Find the word "with" in the data, then copy each line where it is found.

──────────────────────────────

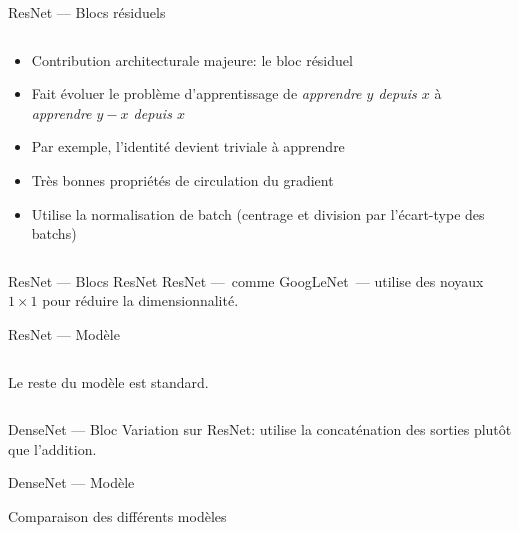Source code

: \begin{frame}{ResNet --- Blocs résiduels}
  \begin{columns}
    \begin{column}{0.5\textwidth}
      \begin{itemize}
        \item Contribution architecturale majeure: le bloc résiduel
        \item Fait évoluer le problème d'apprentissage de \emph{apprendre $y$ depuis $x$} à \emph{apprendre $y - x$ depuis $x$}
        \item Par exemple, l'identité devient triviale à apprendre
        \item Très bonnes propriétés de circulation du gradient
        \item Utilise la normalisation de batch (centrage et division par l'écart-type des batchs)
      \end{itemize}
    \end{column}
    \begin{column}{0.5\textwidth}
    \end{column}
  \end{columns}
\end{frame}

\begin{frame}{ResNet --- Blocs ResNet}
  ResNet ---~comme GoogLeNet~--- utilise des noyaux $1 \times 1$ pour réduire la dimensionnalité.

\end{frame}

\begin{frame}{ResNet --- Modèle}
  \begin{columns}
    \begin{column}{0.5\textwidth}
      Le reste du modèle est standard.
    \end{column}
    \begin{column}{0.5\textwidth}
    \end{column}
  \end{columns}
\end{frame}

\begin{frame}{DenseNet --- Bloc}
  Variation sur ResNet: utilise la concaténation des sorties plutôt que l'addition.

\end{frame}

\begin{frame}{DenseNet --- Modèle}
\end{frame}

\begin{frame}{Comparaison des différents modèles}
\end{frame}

──────────────────────────────

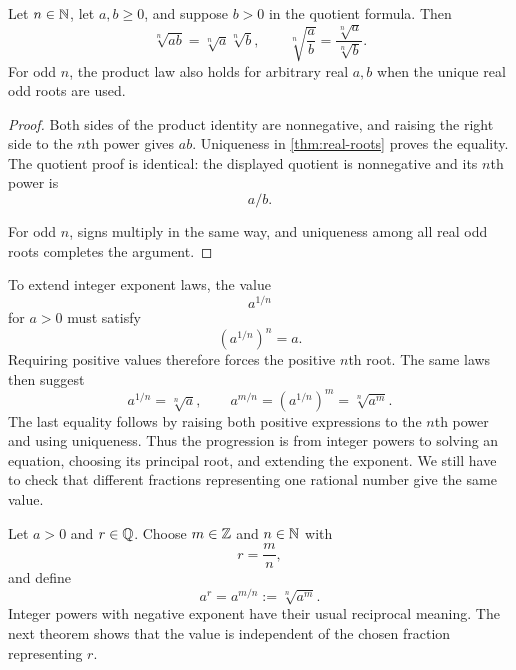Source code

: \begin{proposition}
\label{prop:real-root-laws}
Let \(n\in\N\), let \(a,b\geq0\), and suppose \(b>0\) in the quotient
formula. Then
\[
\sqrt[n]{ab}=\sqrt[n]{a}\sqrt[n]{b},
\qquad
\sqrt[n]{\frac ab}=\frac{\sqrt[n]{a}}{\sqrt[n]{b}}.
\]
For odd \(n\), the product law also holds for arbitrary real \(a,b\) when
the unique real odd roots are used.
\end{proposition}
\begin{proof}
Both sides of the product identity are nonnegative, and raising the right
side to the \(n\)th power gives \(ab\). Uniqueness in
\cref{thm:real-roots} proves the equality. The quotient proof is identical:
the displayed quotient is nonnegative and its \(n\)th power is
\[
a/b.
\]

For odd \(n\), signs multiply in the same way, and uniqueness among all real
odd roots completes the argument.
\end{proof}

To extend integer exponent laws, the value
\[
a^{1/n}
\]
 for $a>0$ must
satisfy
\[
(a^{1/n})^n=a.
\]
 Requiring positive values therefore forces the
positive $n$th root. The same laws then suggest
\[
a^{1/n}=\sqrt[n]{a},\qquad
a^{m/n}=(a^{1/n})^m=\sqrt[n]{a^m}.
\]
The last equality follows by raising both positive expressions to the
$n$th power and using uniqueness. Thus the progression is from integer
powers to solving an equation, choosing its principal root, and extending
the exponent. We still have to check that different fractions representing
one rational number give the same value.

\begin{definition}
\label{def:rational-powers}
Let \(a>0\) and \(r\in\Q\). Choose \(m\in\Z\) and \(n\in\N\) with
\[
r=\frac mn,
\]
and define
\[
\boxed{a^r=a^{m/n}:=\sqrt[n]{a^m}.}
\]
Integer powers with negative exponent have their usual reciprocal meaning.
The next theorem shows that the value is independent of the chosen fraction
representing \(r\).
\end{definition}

──────────────────────────────

_OUTPUT OF THE TASK_.
Let \(a>0\) and \(r\in\Q\). Choose \(m\in\Z\) and \(n\in\N\) with
Integer powers with negative exponent have their usual reciprocal meaning.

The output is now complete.